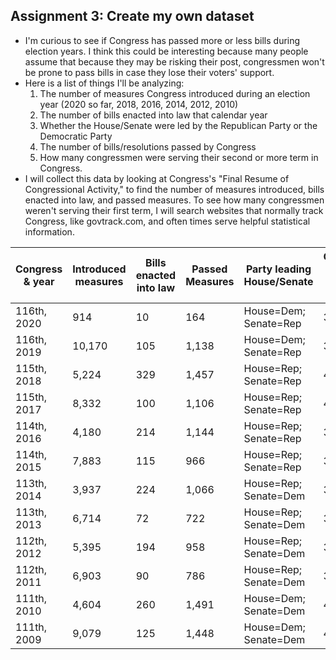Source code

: ## Assignment 3: Create my own dataset
- I'm curious to see if Congress has passed more or less bills during election years. I think this could be interesting because many people assume that because they may be risking their post, congressmen won't be prone to pass bills in case they lose their voters' support. 
- Here is a list of things I'll be analyzing: 
  1. The number of measures Congress introduced during an election year (2020 so far, 2018, 2016, 2014, 2012, 2010)
  2. The number of bills enacted into law that calendar year
  3. Whether the House/Senate were led by the Republican Party or the Democratic Party
  4. The number of bills/resolutions passed by Congress
  5. How many congressmen were serving their second or more term in Congress. 
- I will collect this data by looking at Congress's "Final Resume of Congressional Activity," to find the number of measures introduced, bills enacted into law, and passed measures. To see how many congressmen weren't serving their first term, I will search websites that normally track Congress, like govtrack.com, and often times serve helpful statistical information.

| Congress & year | Introduced measures | Bills enacted into law | Passed Measures | Party leading House/Senate | Congressmen serving a second term or more |
| ----- | ----- | ----- | ------ | --------- | -----------------|
| 116th, 2020 | 914 | 10 | 164 | House=Dem; Senate=Rep | 370 |
| 116th, 2019 | 10,170 | 105 | 1,138 | House=Dem; Senate=Rep | 370
| 115th, 2018 | 5,224 | 329 | 1,457 | House=Rep; Senate=Rep |407 |
| 115th, 2017 | 8,332 | 100 | 1,106 | House=Rep; Senate=Rep | 407
| 114th, 2016 | 4,180 | 214 | 1,144 | House=Rep; Senate=Rep |397 |
| 114th, 2015 | 7,883 | 115 |  966 | House=Rep; Senate=Rep | 397
| 113th, 2014 | 3,937 | 224 | 1,066 | House=Rep; Senate=Dem | 372 |
| 113th, 2013 | 6,714 | 72 |  722 | House=Rep; Senate=Dem | 372
| 112th, 2012 | 5,395 | 194 | 958 | House=Rep; Senate=Dem | 360 |
| 112th, 2011 | 6,903 | 90 | 786 | House=Rep; Senate=Dem | 360 |
| 111th, 2010 | 4,604 | 260 | 1,491 | House=Dem; Senate=Dem | 402 |
| 111th, 2009 | 9,079 | 125 | 1,448 | House=Dem; Senate=Dem | 402 |
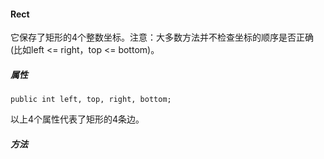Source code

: #### Rect

它保存了矩形的4个整数坐标。注意：大多数方法并不检查坐标的顺序是否正确(比如left <= right，top <= bottom)。

##### 属性

`public int left, top, right, bottom;`

以上4个属性代表了矩形的4条边。

##### 方法

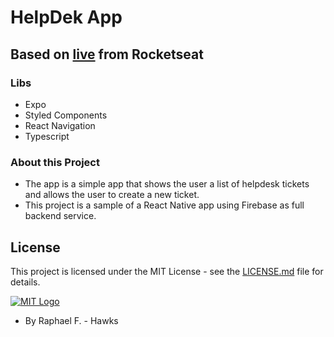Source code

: # HelpDek App

## Based on [live](https://www.youtube.com/watch?v=NhHr8oVSetQ) from Rocketseat

### Libs

- Expo
- Styled Components
- React Navigation
- Typescript

### About this Project

- The app is a simple app that shows the user a list of helpdesk tickets and allows the user to create a new ticket.
- This project is a sample of a React Native app using Firebase as full backend service.

## License

This project is licensed under the MIT License - see the [LICENSE.md](LICENSE.md) file for details.

[![MIT Logo](https://img.shields.io/github/license/rocketseat/youtube-challenge-electron-tray?color=%237159c1&logo=mit "MIT License")]("https://opensource.org/licenses/MIT")

- By Raphael F. - Hawks
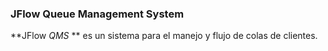 ### JFlow Queue Management System ###

**JFlow *QMS* ** es un sistema para el manejo y flujo de colas de clientes.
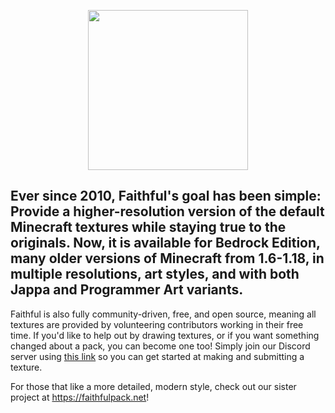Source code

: <p align="center">
  <img src="https://database.faithfulpack.net/images/branding/wordmarks/outlined/flat/classic_faithful_flat_border.png" align="center" height="256">
</p>

## Ever since 2010, Faithful's goal has been simple: Provide a higher-resolution version of the default Minecraft textures while staying true to the originals. Now, it is available for Bedrock Edition, many older versions of Minecraft from 1.6-1.18, in multiple resolutions, art styles, and with both Jappa and Programmer Art variants.

Faithful is also fully community-driven, free, and open source, meaning all textures are provided by volunteering contributors working in their free time. If you'd like to help out by drawing textures, or if you want something changed about a pack, you can become one too! Simply join our Discord server using [this link](https://discord.gg/KSEhCVtg4J) so you can get started at making and submitting a texture.

For those that like a more detailed, modern style, check out our sister project at https://faithfulpack.net!
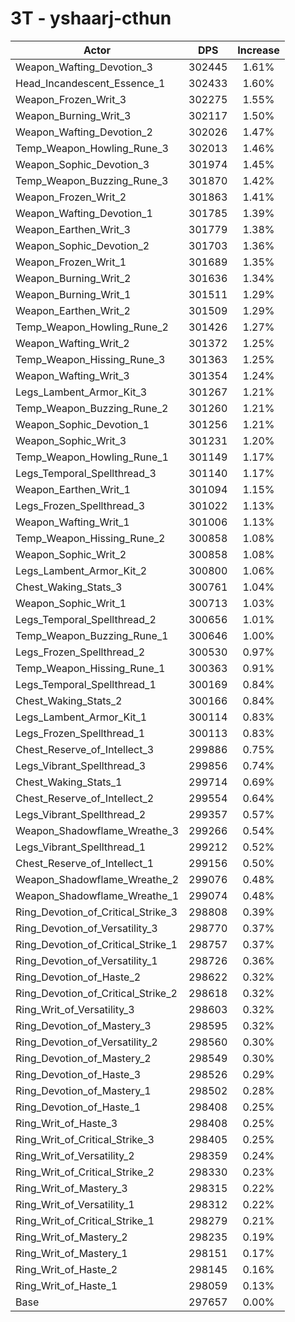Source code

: # 3T - yshaarj-cthun
| Actor | DPS | Increase |
|---|:---:|:---:|
|Weapon_Wafting_Devotion_3|302445|1.61%|
|Head_Incandescent_Essence_1|302433|1.60%|
|Weapon_Frozen_Writ_3|302275|1.55%|
|Weapon_Burning_Writ_3|302117|1.50%|
|Weapon_Wafting_Devotion_2|302026|1.47%|
|Temp_Weapon_Howling_Rune_3|302013|1.46%|
|Weapon_Sophic_Devotion_3|301974|1.45%|
|Temp_Weapon_Buzzing_Rune_3|301870|1.42%|
|Weapon_Frozen_Writ_2|301863|1.41%|
|Weapon_Wafting_Devotion_1|301785|1.39%|
|Weapon_Earthen_Writ_3|301779|1.38%|
|Weapon_Sophic_Devotion_2|301703|1.36%|
|Weapon_Frozen_Writ_1|301689|1.35%|
|Weapon_Burning_Writ_2|301636|1.34%|
|Weapon_Burning_Writ_1|301511|1.29%|
|Weapon_Earthen_Writ_2|301509|1.29%|
|Temp_Weapon_Howling_Rune_2|301426|1.27%|
|Weapon_Wafting_Writ_2|301372|1.25%|
|Temp_Weapon_Hissing_Rune_3|301363|1.25%|
|Weapon_Wafting_Writ_3|301354|1.24%|
|Legs_Lambent_Armor_Kit_3|301267|1.21%|
|Temp_Weapon_Buzzing_Rune_2|301260|1.21%|
|Weapon_Sophic_Devotion_1|301256|1.21%|
|Weapon_Sophic_Writ_3|301231|1.20%|
|Temp_Weapon_Howling_Rune_1|301149|1.17%|
|Legs_Temporal_Spellthread_3|301140|1.17%|
|Weapon_Earthen_Writ_1|301094|1.15%|
|Legs_Frozen_Spellthread_3|301022|1.13%|
|Weapon_Wafting_Writ_1|301006|1.13%|
|Temp_Weapon_Hissing_Rune_2|300858|1.08%|
|Weapon_Sophic_Writ_2|300858|1.08%|
|Legs_Lambent_Armor_Kit_2|300800|1.06%|
|Chest_Waking_Stats_3|300761|1.04%|
|Weapon_Sophic_Writ_1|300713|1.03%|
|Legs_Temporal_Spellthread_2|300656|1.01%|
|Temp_Weapon_Buzzing_Rune_1|300646|1.00%|
|Legs_Frozen_Spellthread_2|300530|0.97%|
|Temp_Weapon_Hissing_Rune_1|300363|0.91%|
|Legs_Temporal_Spellthread_1|300169|0.84%|
|Chest_Waking_Stats_2|300166|0.84%|
|Legs_Lambent_Armor_Kit_1|300114|0.83%|
|Legs_Frozen_Spellthread_1|300113|0.83%|
|Chest_Reserve_of_Intellect_3|299886|0.75%|
|Legs_Vibrant_Spellthread_3|299856|0.74%|
|Chest_Waking_Stats_1|299714|0.69%|
|Chest_Reserve_of_Intellect_2|299554|0.64%|
|Legs_Vibrant_Spellthread_2|299357|0.57%|
|Weapon_Shadowflame_Wreathe_3|299266|0.54%|
|Legs_Vibrant_Spellthread_1|299212|0.52%|
|Chest_Reserve_of_Intellect_1|299156|0.50%|
|Weapon_Shadowflame_Wreathe_2|299076|0.48%|
|Weapon_Shadowflame_Wreathe_1|299074|0.48%|
|Ring_Devotion_of_Critical_Strike_3|298808|0.39%|
|Ring_Devotion_of_Versatility_3|298770|0.37%|
|Ring_Devotion_of_Critical_Strike_1|298757|0.37%|
|Ring_Devotion_of_Versatility_1|298726|0.36%|
|Ring_Devotion_of_Haste_2|298622|0.32%|
|Ring_Devotion_of_Critical_Strike_2|298618|0.32%|
|Ring_Writ_of_Versatility_3|298603|0.32%|
|Ring_Devotion_of_Mastery_3|298595|0.32%|
|Ring_Devotion_of_Versatility_2|298560|0.30%|
|Ring_Devotion_of_Mastery_2|298549|0.30%|
|Ring_Devotion_of_Haste_3|298526|0.29%|
|Ring_Devotion_of_Mastery_1|298502|0.28%|
|Ring_Devotion_of_Haste_1|298408|0.25%|
|Ring_Writ_of_Haste_3|298408|0.25%|
|Ring_Writ_of_Critical_Strike_3|298405|0.25%|
|Ring_Writ_of_Versatility_2|298359|0.24%|
|Ring_Writ_of_Critical_Strike_2|298330|0.23%|
|Ring_Writ_of_Mastery_3|298315|0.22%|
|Ring_Writ_of_Versatility_1|298312|0.22%|
|Ring_Writ_of_Critical_Strike_1|298279|0.21%|
|Ring_Writ_of_Mastery_2|298235|0.19%|
|Ring_Writ_of_Mastery_1|298151|0.17%|
|Ring_Writ_of_Haste_2|298145|0.16%|
|Ring_Writ_of_Haste_1|298059|0.13%|
|Base|297657|0.00%|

WHAT IS BEING ASKED:
Your answer should consist of the lines from the line with "my own dataset" to the line with "5. How many" above, repeated exactly, both ends included.

SOLUTION:
: ## Assignment 3: Create my own dataset
- I'm curious to see if Congress has passed more or less bills during election years. I think this could be interesting because many people assume that because they may be risking their post, congressmen won't be prone to pass bills in case they lose their voters' support. 
- Here is a list of things I'll be analyzing: 
  1. The number of measures Congress introduced during an election year (2020 so far, 2018, 2016, 2014, 2012, 2010)
  2. The number of bills enacted into law that calendar year
  3. Whether the House/Senate were led by the Republican Party or the Democratic Party
  4. The number of bills/resolutions passed by Congress
  5. How many congressmen were serving their second or more term in Congress. 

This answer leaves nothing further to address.